I guess I shouldn't, huh? I have a wonderful husband, four healthy children, a nice home... God has blessed me tremendously. It's just that some days I feel overwhelmed. Homeschooling, cleaning, laundry, cooking, running our business... hardly ever any free time. Yes, I know, when my kiddos are gone I'll finally have the time for "me", and then I'll lament how I wish they were back.
My oldest son will be 15 on Friday. Yesterday was the 12th anniversary of my Mother's death. She was 51 years old. My husband is almost 45. Not so far apart. Mama was a wonderful, loving person. Everyone who met her loved her. She literally was here today, gone tomorrow. Never take those you love for granted. People will tell you that you could step off the curb and get hit by a bus tomorrow. We laugh, but it's true. My mom was fine on Friday night... my last words were "Talk to you tomorrow! Love you!". The next day, she went to the hospital for tests. No big deal, right? She coded in the elevator. They revived her. Two hours later, she coded again. That was it. Gone. I miss her dreadfully. I often think that if she was still here, not only would my boys have their "Memaw" but maybe my sister and I would still be friends. Only God knows for sure.

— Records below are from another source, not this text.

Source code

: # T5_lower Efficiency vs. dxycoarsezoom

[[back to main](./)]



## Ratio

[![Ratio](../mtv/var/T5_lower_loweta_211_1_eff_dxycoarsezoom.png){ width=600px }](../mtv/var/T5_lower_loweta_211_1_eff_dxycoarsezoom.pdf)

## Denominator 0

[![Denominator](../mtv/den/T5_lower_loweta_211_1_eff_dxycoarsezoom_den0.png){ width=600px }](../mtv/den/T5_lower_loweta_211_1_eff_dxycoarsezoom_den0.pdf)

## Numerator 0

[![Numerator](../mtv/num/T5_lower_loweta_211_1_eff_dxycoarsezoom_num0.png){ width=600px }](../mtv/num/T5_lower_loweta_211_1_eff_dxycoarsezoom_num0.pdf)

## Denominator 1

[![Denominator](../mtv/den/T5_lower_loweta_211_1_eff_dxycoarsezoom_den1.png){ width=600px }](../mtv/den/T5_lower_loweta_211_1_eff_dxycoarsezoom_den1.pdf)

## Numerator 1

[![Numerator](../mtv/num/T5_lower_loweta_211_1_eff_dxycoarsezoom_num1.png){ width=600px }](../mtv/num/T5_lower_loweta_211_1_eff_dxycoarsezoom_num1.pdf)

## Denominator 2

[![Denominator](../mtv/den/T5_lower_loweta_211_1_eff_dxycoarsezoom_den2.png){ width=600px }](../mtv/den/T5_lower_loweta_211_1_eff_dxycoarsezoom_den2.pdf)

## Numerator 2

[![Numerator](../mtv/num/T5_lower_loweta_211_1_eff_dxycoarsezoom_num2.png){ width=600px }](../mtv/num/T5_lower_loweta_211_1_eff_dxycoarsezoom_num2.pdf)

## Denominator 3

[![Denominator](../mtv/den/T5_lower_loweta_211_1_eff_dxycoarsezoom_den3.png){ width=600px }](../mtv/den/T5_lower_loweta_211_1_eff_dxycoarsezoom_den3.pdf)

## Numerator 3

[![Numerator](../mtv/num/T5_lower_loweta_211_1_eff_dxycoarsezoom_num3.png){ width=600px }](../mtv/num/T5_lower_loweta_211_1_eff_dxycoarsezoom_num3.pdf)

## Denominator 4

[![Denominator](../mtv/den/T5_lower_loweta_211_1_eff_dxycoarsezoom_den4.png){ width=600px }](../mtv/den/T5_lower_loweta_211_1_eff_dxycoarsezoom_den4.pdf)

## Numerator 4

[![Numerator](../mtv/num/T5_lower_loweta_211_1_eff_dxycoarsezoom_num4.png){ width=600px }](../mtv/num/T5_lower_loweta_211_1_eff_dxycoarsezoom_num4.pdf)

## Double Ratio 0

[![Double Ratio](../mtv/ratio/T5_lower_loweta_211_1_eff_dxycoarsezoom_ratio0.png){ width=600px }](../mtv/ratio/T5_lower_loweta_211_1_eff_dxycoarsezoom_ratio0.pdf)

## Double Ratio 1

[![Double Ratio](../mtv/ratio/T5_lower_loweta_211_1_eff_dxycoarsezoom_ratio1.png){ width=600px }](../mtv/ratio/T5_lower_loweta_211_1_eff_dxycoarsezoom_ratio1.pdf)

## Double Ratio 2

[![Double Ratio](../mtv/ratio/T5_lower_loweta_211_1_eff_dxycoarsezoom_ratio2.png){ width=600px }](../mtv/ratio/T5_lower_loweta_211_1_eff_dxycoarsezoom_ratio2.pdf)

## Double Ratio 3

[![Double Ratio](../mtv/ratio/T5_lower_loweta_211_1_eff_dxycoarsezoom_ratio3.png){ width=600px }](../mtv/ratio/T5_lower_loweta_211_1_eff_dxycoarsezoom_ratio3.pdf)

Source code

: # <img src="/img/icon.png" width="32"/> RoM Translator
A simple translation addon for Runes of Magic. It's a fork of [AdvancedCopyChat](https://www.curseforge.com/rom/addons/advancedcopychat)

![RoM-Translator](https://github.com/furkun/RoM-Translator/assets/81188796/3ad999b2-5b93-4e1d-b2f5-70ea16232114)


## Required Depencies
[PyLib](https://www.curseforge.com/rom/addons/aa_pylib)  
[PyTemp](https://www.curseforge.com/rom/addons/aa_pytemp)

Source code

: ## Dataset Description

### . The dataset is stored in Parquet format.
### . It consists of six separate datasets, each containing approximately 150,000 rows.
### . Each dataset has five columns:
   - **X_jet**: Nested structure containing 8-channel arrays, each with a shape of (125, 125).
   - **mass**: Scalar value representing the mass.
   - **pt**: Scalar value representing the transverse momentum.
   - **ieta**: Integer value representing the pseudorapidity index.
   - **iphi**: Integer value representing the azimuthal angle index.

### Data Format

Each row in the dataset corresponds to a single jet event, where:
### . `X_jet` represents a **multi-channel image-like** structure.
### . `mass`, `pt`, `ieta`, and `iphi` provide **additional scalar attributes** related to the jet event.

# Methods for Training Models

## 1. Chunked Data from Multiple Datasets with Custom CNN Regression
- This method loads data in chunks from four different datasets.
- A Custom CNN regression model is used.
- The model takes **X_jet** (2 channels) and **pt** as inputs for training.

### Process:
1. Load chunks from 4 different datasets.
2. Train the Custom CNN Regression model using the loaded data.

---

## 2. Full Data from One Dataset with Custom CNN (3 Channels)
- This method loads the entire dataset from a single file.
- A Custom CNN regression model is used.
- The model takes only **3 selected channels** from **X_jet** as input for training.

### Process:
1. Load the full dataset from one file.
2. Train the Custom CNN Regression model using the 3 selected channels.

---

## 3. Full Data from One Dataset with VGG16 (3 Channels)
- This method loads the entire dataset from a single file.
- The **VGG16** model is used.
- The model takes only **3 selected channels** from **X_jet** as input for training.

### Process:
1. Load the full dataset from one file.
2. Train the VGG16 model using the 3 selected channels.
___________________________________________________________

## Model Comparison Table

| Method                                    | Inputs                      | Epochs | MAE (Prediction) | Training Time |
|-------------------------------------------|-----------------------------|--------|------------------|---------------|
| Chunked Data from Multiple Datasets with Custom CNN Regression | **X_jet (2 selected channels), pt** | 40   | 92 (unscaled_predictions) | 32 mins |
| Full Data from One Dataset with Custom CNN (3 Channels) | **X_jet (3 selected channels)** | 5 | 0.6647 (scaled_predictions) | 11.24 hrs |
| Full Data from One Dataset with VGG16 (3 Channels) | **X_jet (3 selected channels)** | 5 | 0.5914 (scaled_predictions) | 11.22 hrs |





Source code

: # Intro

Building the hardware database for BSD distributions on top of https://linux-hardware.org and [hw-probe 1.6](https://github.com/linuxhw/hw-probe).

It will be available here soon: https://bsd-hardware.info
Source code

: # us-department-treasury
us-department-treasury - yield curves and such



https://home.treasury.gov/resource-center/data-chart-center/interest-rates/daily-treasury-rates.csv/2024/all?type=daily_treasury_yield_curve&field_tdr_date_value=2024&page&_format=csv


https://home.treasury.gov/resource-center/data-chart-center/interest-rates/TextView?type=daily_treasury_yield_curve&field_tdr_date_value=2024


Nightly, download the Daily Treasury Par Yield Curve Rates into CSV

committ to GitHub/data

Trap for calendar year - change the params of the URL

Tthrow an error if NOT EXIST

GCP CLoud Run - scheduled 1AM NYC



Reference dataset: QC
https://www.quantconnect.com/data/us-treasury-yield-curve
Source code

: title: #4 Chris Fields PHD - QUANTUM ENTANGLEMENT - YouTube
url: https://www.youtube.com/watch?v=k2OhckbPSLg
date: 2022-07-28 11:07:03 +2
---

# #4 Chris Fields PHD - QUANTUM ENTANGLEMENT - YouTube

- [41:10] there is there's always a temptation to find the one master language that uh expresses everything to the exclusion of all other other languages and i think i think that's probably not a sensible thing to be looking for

Good news... my brother and his boys came over again to visit. What a treat. My son commented today that he had a blast Saturday night.. it was my four boys, my brother's three boys, and our friend's two children (one boy one girl). We had a great time. I love having family over. Our friend's have been friends for over 19 years. My kids call them Aunt and Uncle. I tell everyone that since my relatives are either dead or abandoned me, I just went out and adopted new ones!!
My best friend is moving. It has become a trend. I'm not sure whether to take it personally! I make a friend, we become close, and then they move away. It can be depressing to think about. I know I'll probably never be the one to move away.
Off to do laundry. *sigh* I'll post some ATC's I am working on later.